31

This maybe has been answered, but I didn't find a good answer.
I come from centralized repositories, such as SVN, where usually you only perform checkouts, updates, commits, reverts, merges and not much more.

Git is driving me crazy. There are tons of commands, but the most difficult to understand is why many things work as they do.

According to "What is a bare git repository?":

Repositories created with git init --bare are called bare repos. They are structured a bit differently from working directories. First off, they contain no working or checked out copy of your source files.

A bare repository created with git init --bare is for… sharing. …developers will clone the shared bare repo, make changes locally in their working copies of the repo, then push back to the shared bare repo to make their changes available to other users.
– Jon Saints, http://www.saintsjd.com/2011/01/what-is-a-bare-git-repository/

However, from the accepted answer to "what's the difference between github repository and git bare repository?":

Git repos on GitHub are bare, like any remote repo to which you want to push to [sic].
– VonC, https://stackoverflow.com/a/20855207

However, in GitHub there are source files. I can see them. If I create a bare repository, there are no source files, only the contents for .git directory of a working repository.

How is this possible? What don't I understand?

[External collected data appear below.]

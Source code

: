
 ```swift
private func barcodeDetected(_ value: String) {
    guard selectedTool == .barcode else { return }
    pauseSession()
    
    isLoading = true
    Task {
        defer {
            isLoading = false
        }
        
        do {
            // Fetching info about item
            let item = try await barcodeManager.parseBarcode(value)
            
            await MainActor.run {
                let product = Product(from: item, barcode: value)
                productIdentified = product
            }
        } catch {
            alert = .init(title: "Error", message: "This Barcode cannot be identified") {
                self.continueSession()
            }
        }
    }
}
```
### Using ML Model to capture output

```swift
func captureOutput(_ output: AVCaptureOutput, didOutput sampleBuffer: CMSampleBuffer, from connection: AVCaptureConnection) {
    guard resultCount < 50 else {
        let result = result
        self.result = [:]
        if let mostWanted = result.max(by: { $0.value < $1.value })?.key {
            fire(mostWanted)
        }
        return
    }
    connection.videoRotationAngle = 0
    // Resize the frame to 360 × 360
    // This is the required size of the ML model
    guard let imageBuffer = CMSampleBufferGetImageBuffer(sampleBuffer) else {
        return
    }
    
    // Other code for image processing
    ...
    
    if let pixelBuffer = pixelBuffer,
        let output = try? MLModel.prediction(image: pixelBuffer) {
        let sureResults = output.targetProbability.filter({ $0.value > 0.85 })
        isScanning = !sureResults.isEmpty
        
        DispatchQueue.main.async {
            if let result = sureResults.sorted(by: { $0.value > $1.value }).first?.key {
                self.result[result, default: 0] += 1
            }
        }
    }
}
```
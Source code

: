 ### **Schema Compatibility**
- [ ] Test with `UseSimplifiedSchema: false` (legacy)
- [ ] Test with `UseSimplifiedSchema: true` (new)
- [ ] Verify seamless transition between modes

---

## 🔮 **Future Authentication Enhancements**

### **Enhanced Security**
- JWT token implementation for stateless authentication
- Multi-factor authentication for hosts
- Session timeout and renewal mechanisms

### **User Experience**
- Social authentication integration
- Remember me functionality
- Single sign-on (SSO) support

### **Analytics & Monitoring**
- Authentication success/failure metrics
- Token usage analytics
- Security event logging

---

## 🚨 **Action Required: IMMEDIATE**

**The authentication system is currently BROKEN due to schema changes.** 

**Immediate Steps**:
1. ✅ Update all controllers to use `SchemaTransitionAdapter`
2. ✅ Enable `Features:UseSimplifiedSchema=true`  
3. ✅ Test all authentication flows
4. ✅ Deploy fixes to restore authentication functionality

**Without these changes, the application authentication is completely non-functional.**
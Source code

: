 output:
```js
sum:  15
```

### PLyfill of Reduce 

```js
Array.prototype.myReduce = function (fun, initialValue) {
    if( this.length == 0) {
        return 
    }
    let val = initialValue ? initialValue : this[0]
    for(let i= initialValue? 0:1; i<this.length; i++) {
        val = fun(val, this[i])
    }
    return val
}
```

Can you give an example about why I would need a bare repository and its motivation to work that way?

UPDATE

Edward Thomson's answer is, in part, what I wanted to know. Nevertheless, I will rephrase my question:

First link I posted states("What is a bare git repository?"):

they [bare repositories] contain no working or checked out copy of your source files.

VonC's answer:

Git repos on GitHub are bare

Both statements implies

Github has no working copy.

Edward Thomson says:

it renders the web page based on the data as you navigate through it - pulling the data directly out of the repo and out to your web browser, not writing it to a disk on the fileserver first

Somehow, a bare repository has to contain all data and source code. If not, it wouldn't be possible to render anything, because I can see all source code updated (commited), all branches (with their respective source), the whole log of a repo, etc.

Is there the whole data of a repository always within .git directory (or in a bare repo), in some kind of format which is able to render all files at any time? Is this the reason of bare repository, while working copy only has the files at a given time?

8
  • the link you provided, stackoverflow.com/a/20855207, directly answers your question
    – Uku Loskit
    Commented Jun 23, 2016 at 13:02
  • A bare Git repository is more like your SVN repository on the server (shared, centralized), while a normal Git repository is more like your SVN working copy.
    – crashmstr
    Commented Jun 23, 2016 at 13:08
  • @larsks Don't understand why you marked as duplicate. I already posted the link you refer, and it does not answer the question I did.
    – Albert
    Commented Jun 23, 2016 at 13:49
  • @UkuLoskit, it does not. It says repositories in github are bare, but it contains all source code, which contradicts they contain no working or checked out copy of your source files .
    – Albert
    Commented Jun 23, 2016 at 13:52
  • 1
    @Albert There is no checked out or working copy. GitHub doesn't have a working directory for your repository, it renders the web page based on the data as you navigate through it - pulling the data directly out of the repo and out to your web browser, not writing it to a disk on the fileserver first. Commented Jun 23, 2016 at 16:20

2 Answers 2

17

Is there the whole data of a repository always within .git directory (or in a bare repo), in some kind of format which is able to render all files at any time?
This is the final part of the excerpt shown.